(Stored data)
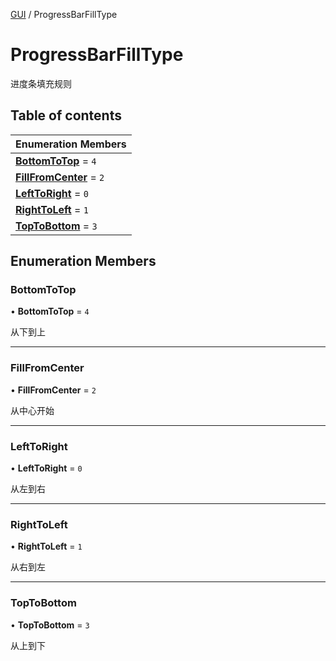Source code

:[GUI](../groups/GUI.GUI.md) / ProgressBarFillType

# ProgressBarFillType <Badge type="tip" text="Enumeration" /> <Score text="ProgressBarFillType" />

进度条填充规则

## Table of contents

| Enumeration Members |
| :-----|
| **[BottomToTop](UI.ProgressBarFillType.md#bottomtotop)** = ``4`` <br> |
| **[FillFromCenter](UI.ProgressBarFillType.md#fillfromcenter)** = ``2`` <br> |
| **[LeftToRight](UI.ProgressBarFillType.md#lefttoright)** = ``0`` <br> |
| **[RightToLeft](UI.ProgressBarFillType.md#righttoleft)** = ``1`` <br> |
| **[TopToBottom](UI.ProgressBarFillType.md#toptobottom)** = ``3`` <br> |

## Enumeration Members

### BottomToTop <Score text="BottomToTop" /> 

• **BottomToTop** = ``4``

从下到上

___

### FillFromCenter <Score text="FillFromCenter" /> 

• **FillFromCenter** = ``2``

从中心开始

___

### LeftToRight <Score text="LeftToRight" /> 

• **LeftToRight** = ``0``

从左到右

___

### RightToLeft <Score text="RightToLeft" /> 

• **RightToLeft** = ``1``

从右到左

___

### TopToBottom <Score text="TopToBottom" /> 

• **TopToBottom** = ``3``

从上到下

* Task item
Here the job is to print the data above exactly, except for any pictures.

* Answer below
Source code

:[GUI](../groups/GUI.GUI.md) / ProgressBarFillType

# ProgressBarFillType <Badge type="tip" text="Enumeration" /> <Score text="ProgressBarFillType" />

进度条填充规则

## Table of contents

| Enumeration Members |
| :-----|
| **[BottomToTop](UI.ProgressBarFillType.md#bottomtotop)** = ``4`` <br> |
| **[FillFromCenter](UI.ProgressBarFillType.md#fillfromcenter)** = ``2`` <br> |
| **[LeftToRight](UI.ProgressBarFillType.md#lefttoright)** = ``0`` <br> |
| **[RightToLeft](UI.ProgressBarFillType.md#righttoleft)** = ``1`` <br> |
| **[TopToBottom](UI.ProgressBarFillType.md#toptobottom)** = ``3`` <br> |

## Enumeration Members

### BottomToTop <Score text="BottomToTop" /> 

• **BottomToTop** = ``4``

从下到上

___

### FillFromCenter <Score text="FillFromCenter" /> 

• **FillFromCenter** = ``2``

从中心开始

___

### LeftToRight <Score text="LeftToRight" /> 

• **LeftToRight** = ``0``

从左到右

___

### RightToLeft <Score text="RightToLeft" /> 

• **RightToLeft** = ``1``

从右到左

___

### TopToBottom <Score text="TopToBottom" /> 

• **TopToBottom** = ``3``

从上到下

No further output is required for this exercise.